About this task — Output, please, exactly those lines of the listing that come before the line with "some of the", along with that line itself.

Input data —
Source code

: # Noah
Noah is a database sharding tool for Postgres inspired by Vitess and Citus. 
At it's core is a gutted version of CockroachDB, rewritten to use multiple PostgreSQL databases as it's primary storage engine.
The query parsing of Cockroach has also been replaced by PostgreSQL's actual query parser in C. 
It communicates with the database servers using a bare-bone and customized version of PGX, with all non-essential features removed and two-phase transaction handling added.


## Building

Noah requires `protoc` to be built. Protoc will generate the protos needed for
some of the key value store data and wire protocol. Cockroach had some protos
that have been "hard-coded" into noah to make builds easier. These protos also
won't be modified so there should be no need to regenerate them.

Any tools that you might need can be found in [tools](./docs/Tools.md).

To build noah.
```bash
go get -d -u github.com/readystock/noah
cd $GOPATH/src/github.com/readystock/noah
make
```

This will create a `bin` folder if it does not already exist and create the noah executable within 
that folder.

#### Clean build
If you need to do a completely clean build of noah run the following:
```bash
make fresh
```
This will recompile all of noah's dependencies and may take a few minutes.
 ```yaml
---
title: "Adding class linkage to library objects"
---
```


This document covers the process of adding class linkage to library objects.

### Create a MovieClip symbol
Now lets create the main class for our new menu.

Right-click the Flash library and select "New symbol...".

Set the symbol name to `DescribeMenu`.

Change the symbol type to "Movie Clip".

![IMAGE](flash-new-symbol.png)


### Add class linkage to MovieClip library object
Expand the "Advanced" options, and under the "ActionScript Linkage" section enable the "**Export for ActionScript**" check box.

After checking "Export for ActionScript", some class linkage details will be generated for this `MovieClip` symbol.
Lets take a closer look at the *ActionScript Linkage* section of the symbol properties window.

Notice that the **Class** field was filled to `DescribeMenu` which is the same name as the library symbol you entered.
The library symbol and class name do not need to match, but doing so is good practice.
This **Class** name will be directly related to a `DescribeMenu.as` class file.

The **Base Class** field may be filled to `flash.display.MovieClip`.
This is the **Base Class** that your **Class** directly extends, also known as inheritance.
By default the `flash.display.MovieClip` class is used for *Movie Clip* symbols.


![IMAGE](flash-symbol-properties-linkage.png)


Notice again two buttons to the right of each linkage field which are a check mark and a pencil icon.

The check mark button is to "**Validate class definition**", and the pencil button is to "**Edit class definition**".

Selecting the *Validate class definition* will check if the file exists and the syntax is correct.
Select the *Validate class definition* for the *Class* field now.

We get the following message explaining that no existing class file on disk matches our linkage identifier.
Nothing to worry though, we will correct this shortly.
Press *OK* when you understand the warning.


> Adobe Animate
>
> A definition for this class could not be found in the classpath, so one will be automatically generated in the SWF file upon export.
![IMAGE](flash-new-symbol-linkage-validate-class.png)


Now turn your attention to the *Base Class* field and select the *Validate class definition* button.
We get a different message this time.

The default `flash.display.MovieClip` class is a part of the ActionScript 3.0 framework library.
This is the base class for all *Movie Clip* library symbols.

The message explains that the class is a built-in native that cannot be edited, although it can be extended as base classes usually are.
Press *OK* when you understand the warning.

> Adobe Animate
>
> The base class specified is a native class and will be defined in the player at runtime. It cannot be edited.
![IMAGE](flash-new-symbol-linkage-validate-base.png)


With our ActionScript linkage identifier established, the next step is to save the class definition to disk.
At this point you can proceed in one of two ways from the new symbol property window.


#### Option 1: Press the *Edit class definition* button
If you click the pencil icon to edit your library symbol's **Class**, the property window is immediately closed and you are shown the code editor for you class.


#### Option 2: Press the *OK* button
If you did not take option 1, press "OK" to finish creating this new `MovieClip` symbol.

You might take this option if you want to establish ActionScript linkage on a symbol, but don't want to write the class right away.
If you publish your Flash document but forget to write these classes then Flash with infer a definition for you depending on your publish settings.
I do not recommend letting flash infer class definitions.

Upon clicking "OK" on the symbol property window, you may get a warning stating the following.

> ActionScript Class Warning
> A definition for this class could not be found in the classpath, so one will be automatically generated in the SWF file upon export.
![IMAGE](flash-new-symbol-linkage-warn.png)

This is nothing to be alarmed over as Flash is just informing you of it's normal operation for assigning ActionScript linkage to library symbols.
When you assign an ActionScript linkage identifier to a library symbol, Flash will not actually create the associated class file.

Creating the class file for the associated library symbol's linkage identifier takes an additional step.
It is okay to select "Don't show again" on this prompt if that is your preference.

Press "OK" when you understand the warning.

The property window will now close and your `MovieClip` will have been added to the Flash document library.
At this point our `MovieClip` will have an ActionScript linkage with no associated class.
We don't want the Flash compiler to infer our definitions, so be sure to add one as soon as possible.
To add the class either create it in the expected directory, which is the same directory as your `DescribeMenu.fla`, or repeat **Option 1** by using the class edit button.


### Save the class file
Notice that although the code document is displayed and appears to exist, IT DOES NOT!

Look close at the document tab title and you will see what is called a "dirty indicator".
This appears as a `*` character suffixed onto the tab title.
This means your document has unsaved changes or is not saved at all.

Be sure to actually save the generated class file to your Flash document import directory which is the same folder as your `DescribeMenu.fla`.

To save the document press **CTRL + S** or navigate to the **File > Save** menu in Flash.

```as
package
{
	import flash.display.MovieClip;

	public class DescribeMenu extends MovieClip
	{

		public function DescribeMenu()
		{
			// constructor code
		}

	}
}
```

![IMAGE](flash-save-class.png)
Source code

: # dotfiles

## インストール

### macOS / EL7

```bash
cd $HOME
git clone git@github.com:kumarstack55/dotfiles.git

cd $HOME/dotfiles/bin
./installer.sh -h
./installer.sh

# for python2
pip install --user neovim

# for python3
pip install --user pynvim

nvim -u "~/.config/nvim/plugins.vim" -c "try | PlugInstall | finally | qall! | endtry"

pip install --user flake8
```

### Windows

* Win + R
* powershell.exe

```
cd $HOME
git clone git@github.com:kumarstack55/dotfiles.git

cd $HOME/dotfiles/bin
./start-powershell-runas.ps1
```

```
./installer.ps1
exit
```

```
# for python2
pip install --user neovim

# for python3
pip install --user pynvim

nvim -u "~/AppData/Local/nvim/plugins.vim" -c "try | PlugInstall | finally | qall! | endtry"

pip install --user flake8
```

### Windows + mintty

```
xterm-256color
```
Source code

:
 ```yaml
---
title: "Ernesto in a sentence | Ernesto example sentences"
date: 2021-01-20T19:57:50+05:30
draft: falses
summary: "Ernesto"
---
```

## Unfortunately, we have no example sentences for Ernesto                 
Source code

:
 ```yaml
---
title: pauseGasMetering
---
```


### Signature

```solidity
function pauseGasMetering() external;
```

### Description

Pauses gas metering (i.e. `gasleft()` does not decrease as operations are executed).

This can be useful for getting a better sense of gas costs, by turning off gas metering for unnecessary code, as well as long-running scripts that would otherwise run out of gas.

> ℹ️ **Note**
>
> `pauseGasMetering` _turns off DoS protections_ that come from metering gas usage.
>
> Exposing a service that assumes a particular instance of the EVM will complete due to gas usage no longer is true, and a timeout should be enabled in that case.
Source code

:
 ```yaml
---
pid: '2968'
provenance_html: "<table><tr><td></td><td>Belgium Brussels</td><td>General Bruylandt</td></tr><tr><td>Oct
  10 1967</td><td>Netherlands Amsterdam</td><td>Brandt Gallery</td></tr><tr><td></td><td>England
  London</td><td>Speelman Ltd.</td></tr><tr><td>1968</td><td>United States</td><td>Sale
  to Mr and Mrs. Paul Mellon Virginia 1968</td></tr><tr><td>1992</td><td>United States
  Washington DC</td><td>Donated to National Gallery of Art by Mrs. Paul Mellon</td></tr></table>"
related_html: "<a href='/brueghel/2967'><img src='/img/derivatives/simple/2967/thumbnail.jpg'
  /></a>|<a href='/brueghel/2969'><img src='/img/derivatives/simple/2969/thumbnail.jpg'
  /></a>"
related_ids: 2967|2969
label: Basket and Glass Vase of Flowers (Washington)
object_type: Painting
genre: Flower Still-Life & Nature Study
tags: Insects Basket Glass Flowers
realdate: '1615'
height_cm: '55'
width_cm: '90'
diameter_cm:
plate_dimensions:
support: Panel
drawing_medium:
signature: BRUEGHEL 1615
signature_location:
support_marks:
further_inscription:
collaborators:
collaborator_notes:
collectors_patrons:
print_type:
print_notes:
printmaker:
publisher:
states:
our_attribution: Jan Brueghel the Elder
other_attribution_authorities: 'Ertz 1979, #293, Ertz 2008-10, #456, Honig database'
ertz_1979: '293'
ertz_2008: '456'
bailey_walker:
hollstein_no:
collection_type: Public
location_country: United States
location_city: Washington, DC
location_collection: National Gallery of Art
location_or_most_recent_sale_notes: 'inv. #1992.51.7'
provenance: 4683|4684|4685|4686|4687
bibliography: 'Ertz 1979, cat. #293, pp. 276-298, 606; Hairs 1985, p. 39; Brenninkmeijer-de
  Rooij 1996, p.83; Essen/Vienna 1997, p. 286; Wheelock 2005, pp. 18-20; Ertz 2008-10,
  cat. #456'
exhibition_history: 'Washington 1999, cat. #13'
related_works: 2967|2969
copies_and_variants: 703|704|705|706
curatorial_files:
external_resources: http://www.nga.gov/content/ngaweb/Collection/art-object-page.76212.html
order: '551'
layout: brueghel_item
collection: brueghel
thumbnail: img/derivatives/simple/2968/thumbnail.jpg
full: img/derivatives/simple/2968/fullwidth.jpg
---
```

Result of the task —
Source code

: # Noah
Noah is a database sharding tool for Postgres inspired by Vitess and Citus. 
At it's core is a gutted version of CockroachDB, rewritten to use multiple PostgreSQL databases as it's primary storage engine.
The query parsing of Cockroach has also been replaced by PostgreSQL's actual query parser in C. 
It communicates with the database servers using a bare-bone and customized version of PGX, with all non-essential features removed and two-phase transaction handling added.


## Building

Noah requires `protoc` to be built. Protoc will generate the protos needed for
some of the key value store data and wire protocol. Cockroach had some protos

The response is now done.